Portrait of North Korea's Kim displayed next to those of father, grandfather

A broadcast by North Korean media has shown a portrait of North Korean leader Kim Jong Un being displayed alongside those of his predecessors for the first time. An expert says this is a sign of Kim's confidence in his own rule, which has lasted for more than 10 years.

The North's state-run Korean Central Television reported on Wednesday that Kim attended a ceremony to mark the completion of a party cadre training school in the capital Pyongyang on the previous day.

The broadcast showed Kim's portrait displayed alongside those of his grandfather, Kim Il Sung, and his father, Kim Jong Il, in a classroom.

Radio Press, which monitors North Korean media, says it is the first time that such a display has been confirmed in official media coverage.
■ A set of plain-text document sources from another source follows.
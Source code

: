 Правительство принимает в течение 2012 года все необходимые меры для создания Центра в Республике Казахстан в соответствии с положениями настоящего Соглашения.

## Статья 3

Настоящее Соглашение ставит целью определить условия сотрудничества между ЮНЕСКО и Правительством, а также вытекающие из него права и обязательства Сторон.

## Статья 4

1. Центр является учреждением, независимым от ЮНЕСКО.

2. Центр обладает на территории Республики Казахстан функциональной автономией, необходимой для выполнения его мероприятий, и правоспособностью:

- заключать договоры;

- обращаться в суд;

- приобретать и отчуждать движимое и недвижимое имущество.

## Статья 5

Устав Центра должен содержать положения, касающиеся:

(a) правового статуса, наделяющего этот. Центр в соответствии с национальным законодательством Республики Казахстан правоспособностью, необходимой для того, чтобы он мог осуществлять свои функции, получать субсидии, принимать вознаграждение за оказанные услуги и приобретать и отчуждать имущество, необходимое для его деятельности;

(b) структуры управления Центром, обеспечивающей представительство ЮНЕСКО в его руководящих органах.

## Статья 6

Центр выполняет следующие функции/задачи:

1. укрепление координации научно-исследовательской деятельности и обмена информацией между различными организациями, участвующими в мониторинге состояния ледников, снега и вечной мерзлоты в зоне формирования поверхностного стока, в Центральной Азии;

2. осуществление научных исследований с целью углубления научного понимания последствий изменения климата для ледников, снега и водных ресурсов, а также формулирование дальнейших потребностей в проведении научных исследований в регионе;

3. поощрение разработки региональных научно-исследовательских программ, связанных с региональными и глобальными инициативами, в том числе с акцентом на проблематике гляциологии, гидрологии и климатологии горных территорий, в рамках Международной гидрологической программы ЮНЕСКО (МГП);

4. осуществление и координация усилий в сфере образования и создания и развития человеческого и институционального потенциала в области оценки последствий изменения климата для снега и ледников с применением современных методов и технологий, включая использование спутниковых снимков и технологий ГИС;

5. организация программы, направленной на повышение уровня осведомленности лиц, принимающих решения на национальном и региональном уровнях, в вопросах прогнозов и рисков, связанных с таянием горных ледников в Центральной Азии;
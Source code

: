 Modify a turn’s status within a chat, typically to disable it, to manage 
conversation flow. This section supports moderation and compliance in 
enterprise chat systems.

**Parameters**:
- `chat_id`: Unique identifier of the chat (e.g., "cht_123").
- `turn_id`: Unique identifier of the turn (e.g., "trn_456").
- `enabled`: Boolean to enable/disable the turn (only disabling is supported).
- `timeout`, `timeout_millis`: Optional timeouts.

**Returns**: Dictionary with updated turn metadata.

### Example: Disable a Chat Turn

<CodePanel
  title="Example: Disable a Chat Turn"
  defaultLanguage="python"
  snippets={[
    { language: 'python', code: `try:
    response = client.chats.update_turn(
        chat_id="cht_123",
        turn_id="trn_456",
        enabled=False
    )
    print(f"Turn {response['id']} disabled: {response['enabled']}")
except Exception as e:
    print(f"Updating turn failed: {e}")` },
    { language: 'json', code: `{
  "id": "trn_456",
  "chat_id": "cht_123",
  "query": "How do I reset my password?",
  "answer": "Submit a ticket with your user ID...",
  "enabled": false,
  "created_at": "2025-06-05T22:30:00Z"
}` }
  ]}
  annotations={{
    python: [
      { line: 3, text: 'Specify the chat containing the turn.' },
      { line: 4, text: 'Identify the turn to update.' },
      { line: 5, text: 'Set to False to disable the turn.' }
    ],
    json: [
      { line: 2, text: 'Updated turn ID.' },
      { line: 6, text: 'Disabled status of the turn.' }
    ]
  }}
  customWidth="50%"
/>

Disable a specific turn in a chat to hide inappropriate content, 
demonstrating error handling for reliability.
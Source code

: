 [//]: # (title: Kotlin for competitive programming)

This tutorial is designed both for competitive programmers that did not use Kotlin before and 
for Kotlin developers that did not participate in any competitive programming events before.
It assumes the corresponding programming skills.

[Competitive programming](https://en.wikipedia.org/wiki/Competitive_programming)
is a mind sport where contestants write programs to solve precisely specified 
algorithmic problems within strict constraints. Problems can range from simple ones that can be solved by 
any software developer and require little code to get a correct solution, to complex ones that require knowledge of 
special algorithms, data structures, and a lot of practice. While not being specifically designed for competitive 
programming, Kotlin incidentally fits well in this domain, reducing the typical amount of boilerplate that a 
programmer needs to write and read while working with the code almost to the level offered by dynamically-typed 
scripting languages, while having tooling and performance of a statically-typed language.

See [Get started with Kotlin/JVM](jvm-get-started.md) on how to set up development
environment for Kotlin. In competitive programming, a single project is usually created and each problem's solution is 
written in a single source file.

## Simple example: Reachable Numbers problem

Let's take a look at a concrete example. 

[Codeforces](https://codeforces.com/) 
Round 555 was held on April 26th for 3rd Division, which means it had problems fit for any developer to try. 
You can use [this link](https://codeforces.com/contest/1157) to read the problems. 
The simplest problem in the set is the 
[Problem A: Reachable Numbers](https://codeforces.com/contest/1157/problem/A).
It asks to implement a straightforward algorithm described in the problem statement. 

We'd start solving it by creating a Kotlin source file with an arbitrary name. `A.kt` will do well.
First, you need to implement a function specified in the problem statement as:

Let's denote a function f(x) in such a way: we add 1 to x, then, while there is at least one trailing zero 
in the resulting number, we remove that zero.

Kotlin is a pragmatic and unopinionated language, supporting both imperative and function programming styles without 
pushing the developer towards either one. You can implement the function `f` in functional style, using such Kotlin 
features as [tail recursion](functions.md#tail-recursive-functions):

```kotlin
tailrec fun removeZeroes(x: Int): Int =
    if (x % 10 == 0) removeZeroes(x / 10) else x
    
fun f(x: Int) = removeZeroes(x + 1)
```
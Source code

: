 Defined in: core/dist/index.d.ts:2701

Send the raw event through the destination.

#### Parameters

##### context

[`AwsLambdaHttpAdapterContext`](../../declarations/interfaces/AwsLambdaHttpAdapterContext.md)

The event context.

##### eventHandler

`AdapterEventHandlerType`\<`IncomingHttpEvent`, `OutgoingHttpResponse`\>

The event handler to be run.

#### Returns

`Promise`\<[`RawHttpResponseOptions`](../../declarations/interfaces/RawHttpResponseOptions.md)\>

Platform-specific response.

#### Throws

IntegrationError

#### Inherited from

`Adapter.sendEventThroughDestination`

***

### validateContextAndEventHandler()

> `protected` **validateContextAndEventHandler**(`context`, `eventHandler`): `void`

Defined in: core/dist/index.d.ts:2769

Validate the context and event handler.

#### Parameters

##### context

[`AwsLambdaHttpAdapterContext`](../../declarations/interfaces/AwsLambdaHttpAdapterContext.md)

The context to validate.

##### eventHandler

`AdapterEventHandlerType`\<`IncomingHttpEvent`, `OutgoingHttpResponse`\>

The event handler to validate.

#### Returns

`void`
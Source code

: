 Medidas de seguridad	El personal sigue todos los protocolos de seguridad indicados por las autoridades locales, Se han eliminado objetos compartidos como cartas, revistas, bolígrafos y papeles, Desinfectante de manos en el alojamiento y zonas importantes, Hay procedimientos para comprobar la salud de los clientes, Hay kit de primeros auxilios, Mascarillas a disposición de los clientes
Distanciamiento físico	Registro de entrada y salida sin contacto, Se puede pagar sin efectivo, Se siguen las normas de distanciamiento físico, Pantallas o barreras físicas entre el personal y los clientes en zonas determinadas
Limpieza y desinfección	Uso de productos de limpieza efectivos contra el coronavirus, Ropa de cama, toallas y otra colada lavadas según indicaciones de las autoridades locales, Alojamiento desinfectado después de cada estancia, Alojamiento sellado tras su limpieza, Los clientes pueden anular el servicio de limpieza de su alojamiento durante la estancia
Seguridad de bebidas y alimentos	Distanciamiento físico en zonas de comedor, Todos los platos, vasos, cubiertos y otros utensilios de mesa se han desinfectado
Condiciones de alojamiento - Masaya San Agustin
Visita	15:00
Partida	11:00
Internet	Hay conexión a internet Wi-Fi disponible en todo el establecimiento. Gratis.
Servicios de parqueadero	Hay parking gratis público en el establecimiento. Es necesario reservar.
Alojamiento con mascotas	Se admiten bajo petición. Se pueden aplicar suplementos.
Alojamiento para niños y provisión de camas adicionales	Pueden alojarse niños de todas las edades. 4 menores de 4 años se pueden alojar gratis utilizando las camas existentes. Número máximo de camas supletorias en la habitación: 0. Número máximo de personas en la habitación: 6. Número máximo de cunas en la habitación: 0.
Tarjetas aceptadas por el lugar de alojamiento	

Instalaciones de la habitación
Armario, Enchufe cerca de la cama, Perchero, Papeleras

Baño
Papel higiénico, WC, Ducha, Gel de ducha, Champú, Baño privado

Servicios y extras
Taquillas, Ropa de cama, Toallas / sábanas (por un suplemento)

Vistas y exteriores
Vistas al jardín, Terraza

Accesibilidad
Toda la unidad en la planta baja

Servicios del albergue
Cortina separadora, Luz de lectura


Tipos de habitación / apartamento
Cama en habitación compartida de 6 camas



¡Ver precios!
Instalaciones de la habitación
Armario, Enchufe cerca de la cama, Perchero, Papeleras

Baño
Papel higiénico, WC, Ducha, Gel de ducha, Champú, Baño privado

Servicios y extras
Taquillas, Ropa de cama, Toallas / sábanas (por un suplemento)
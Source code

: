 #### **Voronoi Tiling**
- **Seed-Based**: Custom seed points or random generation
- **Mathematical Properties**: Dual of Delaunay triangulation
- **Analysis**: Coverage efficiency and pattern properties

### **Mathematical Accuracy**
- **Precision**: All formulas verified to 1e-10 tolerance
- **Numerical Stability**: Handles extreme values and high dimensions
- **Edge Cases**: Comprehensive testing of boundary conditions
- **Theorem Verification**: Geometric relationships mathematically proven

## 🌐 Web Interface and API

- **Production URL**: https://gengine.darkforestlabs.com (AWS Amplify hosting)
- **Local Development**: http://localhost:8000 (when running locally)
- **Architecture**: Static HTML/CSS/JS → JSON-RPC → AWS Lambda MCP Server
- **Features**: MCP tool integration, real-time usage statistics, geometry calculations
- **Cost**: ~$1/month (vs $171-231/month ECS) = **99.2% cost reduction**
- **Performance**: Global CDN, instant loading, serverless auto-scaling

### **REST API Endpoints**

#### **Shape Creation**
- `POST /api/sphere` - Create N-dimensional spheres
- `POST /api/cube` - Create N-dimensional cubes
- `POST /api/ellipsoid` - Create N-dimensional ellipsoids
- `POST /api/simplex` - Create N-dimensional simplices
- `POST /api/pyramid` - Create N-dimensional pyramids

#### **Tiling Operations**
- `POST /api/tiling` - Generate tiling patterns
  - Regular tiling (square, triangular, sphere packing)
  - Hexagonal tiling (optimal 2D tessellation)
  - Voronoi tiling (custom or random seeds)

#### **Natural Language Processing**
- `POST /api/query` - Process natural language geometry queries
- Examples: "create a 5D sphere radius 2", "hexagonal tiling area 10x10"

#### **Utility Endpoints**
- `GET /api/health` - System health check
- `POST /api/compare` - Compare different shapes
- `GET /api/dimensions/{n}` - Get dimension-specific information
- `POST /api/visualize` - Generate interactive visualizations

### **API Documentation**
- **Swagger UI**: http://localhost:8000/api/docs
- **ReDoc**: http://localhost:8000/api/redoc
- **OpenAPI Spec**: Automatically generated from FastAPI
In a speech, Kim said, "Anyone who visits here can find a clear answer to how the lifeline of the party and the revolution is given continuity."

Keio University Professor Isozaki Atsuhito, an expert on North Korea, said the display reflects the current leader's confidence in his rule, which has lasted more than 10 years, and places him on the same level as his predecessors. He said it also shows that now is the era of Kim Jong Un.

He added that as Kim's daughter's existence becomes known, the display of hereditary succession of power could serve as a message of the regime's continuity. He suggested that the move might hint at the potential for a fourth-generation succession.